API Authentication¶
⚠️ Known gap:
GET /monitoring/*endpoints are currently unauthenticated. These endpoints expose Celery queue stats, worker status, task results, and Evidently drift reports. Restricting them to authenticated callers is planned — see Implementation Status and Roadmap.
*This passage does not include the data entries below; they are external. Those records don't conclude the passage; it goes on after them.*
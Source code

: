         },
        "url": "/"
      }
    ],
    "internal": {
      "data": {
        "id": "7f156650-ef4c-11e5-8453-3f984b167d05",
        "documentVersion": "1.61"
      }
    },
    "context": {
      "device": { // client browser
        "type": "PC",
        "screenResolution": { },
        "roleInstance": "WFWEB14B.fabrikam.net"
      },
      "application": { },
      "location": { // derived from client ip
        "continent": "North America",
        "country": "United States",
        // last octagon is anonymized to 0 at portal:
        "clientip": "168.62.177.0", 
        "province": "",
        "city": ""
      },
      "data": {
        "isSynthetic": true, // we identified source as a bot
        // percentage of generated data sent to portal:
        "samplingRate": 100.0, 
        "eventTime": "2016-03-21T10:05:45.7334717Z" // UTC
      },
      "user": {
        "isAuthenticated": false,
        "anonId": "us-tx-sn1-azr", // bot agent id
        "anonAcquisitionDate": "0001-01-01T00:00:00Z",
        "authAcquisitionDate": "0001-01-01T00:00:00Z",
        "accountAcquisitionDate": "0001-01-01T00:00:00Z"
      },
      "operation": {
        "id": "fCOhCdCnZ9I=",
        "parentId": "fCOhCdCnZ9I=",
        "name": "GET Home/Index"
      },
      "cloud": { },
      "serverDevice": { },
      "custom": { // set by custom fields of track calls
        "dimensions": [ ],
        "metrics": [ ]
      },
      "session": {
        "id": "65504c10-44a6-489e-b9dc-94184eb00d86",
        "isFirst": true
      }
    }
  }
All POST /predict/* and GET /predict/* endpoints require an X-API-Key
request header. Requests without a valid key are rejected with HTTP 401.
Authentication scheme¶
| Property | Value |
|---|---|
| Header name | X-API-Key |
| Comparison | hmac.compare_digest (constant-time, prevents timing attacks) |
| Transport | TLS-only in production |
| OpenAPI scheme | ApiKeyAuth (type: apiKey, in: header) |
The key value is set via the FASTAPI_HEADER_TOKEN environment variable.
Exempt endpoints¶
The following endpoints do not require authentication:
| Endpoint | Reason |
|---|---|
GET / |
Root / landing |
GET /healthcheck/ |
Kubernetes liveness probe |
GET /metrics |
Prometheus scrape |
GET /monitoring/* |
Internal ops monitoring |
Generating a key¶
# Generate a random 32-byte hex key
python -c "import secrets; print(secrets.token_hex(32))"
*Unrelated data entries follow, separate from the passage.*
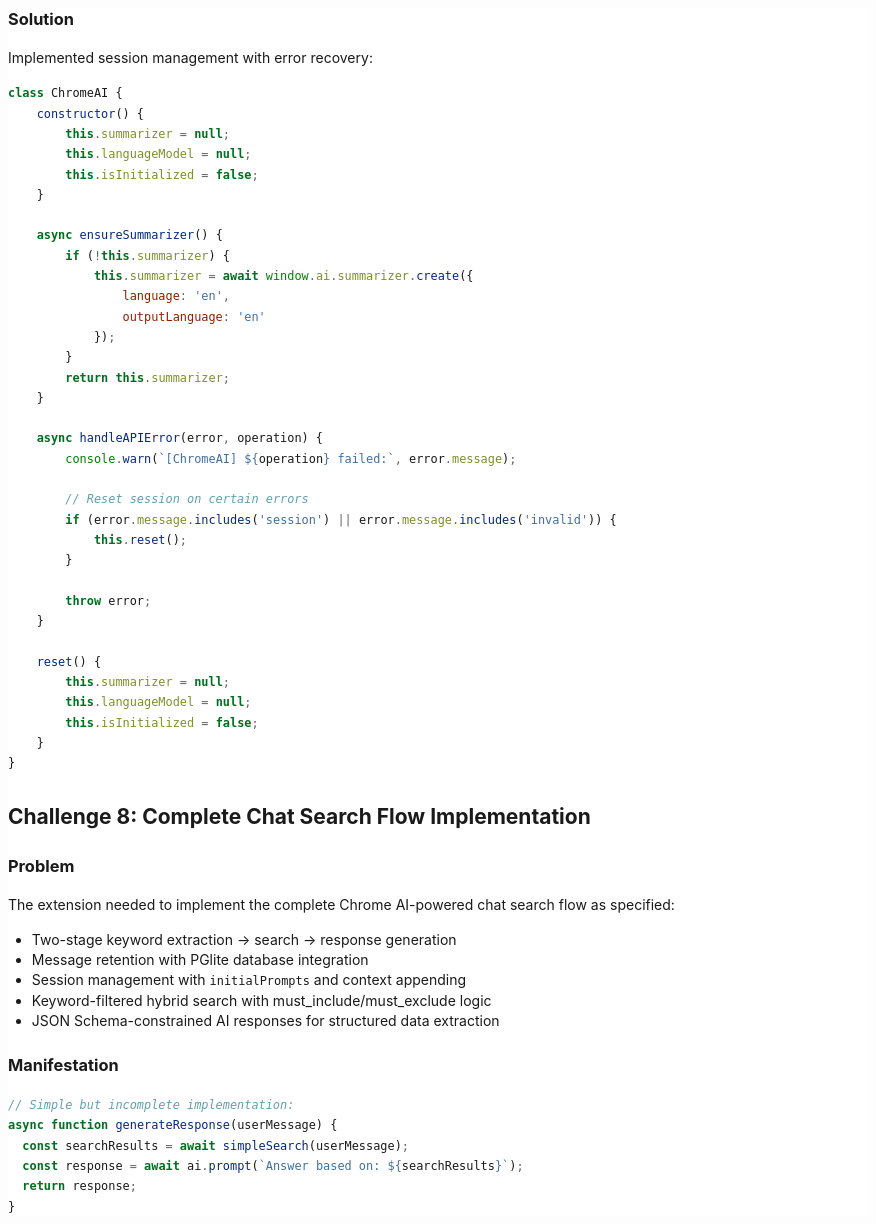 ### Solution
Implemented session management with error recovery:

```javascript
class ChromeAI {
    constructor() {
        this.summarizer = null;
        this.languageModel = null;
        this.isInitialized = false;
    }

    async ensureSummarizer() {
        if (!this.summarizer) {
            this.summarizer = await window.ai.summarizer.create({
                language: 'en',
                outputLanguage: 'en'
            });
        }
        return this.summarizer;
    }

    async handleAPIError(error, operation) {
        console.warn(`[ChromeAI] ${operation} failed:`, error.message);

        // Reset session on certain errors
        if (error.message.includes('session') || error.message.includes('invalid')) {
            this.reset();
        }

        throw error;
    }

    reset() {
        this.summarizer = null;
        this.languageModel = null;
        this.isInitialized = false;
    }
}
```

## Challenge 8: Complete Chat Search Flow Implementation

### Problem
The extension needed to implement the complete Chrome AI-powered chat search flow as specified:
- Two-stage keyword extraction → search → response generation
- Message retention with PGlite database integration
- Session management with `initialPrompts` and context appending
- Keyword-filtered hybrid search with must_include/must_exclude logic
- JSON Schema-constrained AI responses for structured data extraction

### Manifestation
```javascript
// Simple but incomplete implementation:
async function generateResponse(userMessage) {
  const searchResults = await simpleSearch(userMessage);
  const response = await ai.prompt(`Answer based on: ${searchResults}`);
  return response;
}
```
# Set in .env (never commit)
FASTAPI_HEADER_TOKEN=<generated_key>
For production, store the key in SOPS-encrypted secrets and inject via K8s Secret.
Using the key¶
# cURL example
curl -X POST https://<host>/predict/ \
-H "X-API-Key: $FASTAPI_HEADER_TOKEN" \
-H "Content-Type: application/json" \
-d '{"match_id": "abc123"}'
# Python example
import httpx
resp = httpx.post(
"https://<host>/predict/",
headers={"X-API-Key": api_key},
json={"match_id": "abc123"},
)
Testing¶
Auth behaviour is covered by tests/service/test_auth.py:
- 401 without key
- 401 wrong key
- Non-401 with correct key
- Structural test: hmac.compare_digest used in source
In tests, the auth dependency is bypassed via app.dependency_overrides.